But will this finally silence the Birthers? Will it put an end to Donald Trump's self-aggrandizing ravings? No, of course not. The facts mean nothing to the Birthers, including Trump, who will no doubt continue to talk up his own secret investigation. Think Progress:

CNN researchers decided to save Trump the trouble and actually investigate. First, they spoke with Dr. Chiyome Fukino, former Hawaii Department of Health Director and a Republican, who took advantage of a state law allowing her to see President Obama's birth certificate stored in a vault.
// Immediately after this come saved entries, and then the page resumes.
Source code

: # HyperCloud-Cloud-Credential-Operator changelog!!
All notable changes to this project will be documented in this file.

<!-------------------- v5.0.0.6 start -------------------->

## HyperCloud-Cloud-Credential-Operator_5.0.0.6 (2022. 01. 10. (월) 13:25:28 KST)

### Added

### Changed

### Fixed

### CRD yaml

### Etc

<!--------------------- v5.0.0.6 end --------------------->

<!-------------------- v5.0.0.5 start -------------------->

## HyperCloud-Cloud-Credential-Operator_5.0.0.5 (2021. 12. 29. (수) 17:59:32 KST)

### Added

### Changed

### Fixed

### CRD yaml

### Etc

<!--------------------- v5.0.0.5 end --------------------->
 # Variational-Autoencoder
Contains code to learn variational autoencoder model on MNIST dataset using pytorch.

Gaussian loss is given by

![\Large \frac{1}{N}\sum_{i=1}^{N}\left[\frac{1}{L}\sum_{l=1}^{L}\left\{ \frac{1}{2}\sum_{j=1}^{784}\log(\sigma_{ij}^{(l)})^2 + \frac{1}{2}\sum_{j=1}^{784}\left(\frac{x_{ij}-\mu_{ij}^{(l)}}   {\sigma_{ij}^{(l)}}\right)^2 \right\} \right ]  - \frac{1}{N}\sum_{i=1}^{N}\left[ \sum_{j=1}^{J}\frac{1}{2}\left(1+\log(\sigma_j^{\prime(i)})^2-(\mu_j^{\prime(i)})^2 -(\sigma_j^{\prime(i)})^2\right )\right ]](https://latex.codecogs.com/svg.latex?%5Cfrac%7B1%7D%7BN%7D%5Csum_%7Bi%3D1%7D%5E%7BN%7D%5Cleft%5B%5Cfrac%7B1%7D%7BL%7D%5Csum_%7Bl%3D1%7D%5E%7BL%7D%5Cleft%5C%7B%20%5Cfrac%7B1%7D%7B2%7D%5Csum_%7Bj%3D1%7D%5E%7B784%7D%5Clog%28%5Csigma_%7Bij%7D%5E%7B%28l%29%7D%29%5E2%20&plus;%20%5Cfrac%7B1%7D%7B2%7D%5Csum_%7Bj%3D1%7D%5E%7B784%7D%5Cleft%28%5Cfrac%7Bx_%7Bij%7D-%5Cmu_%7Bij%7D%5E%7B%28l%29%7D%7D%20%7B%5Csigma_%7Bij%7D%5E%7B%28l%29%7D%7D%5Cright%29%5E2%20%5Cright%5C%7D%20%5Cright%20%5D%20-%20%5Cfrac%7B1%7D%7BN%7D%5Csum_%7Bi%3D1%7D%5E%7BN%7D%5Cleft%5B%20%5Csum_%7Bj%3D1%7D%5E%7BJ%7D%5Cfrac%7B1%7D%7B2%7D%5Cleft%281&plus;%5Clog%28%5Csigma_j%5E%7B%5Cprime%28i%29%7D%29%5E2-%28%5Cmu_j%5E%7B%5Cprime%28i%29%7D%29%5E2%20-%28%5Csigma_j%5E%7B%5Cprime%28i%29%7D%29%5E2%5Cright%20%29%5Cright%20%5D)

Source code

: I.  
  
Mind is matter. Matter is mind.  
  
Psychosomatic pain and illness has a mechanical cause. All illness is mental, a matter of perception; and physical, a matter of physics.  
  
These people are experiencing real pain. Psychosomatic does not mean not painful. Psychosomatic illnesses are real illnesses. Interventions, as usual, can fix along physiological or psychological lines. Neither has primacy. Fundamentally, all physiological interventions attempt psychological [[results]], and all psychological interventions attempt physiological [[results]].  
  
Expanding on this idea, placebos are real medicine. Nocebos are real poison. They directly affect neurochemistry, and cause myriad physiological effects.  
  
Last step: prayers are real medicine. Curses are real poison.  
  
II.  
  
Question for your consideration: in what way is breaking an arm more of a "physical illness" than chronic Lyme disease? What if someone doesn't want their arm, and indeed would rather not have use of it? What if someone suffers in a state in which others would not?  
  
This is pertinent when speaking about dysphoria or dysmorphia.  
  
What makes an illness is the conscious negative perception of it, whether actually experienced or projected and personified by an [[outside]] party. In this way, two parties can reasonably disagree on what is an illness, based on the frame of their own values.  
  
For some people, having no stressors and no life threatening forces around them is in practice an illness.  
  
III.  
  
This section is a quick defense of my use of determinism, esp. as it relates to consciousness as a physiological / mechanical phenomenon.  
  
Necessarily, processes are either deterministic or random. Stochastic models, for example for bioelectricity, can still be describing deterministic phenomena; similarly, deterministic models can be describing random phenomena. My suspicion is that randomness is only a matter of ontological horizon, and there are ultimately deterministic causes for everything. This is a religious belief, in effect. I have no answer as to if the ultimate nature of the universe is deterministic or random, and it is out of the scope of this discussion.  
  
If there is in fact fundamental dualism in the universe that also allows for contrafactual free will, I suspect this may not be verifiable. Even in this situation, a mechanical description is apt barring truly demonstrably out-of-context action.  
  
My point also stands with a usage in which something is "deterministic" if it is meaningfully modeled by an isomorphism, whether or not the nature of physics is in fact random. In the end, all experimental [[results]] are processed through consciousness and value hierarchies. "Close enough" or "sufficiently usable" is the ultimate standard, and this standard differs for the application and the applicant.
Fukino declared the certificate "absolutely authentic." She even put disputed Trump's suggestion that Obama is hiding that he's a Muslim to rest, pointing out that no birth certificate from that time mentions faith.

Aware of Trump's concern that no one remembers baby Obama, CNN went ahead and found them too. Not only did Hawaii Gov. Neil Abercrombie (D) reiterate his memory of celebrating the birth with Obama's mother, but so did Dunham's college adviser and another mother giving birth in the hospital when Obama was born. She remembered because "in those days, there were hardly any other black babies."

The repeated debunking of the birther conspiracy has convinced numerous Republicans that Trump offers nothing but a "joke" candidacy. Last night, Gov. Jan Brewer (R-AZ) told CNN's John King that this issue "is leading our country down a path of destruction." Americans agree, with 64 percent saying "they would definitely not vote for Trump in 2012" and half of all Americans believing he'd be a "poor" or "terrible" leader. This, however, seems to be another fact Trump will entirely ignore. 

Republicans embrace Birtherism at their peril -- and yet that is precisely what they're doing. Yes, there are some in the "establishment," including Brewer, who are worried about it, but Birtherism is rampant among the base, which explains why so many establishment figures, whatever their own views, are careful not to dismiss it (by insinuating that it might be true or by making it a matter of belief instead of fact) and which helps explain Trump's significant popularity even as a "joke" candidate.

Trump has other things going for him (e.g., broad name-recognition, ubiquitous media presence, myth as self-made Super CEO who possesses astounding business acumen, and lots of money, always popular with Republicans), but his current standing has a lot to do with the fact that he's tapping into the deep reservoir of grassroots Republican paranoia and fear. It's not an accident that he's embraced Birtherism. It's his key to Republican success, should he seek it, and he's not about to drop it just because a CNN investigation says he's crazy.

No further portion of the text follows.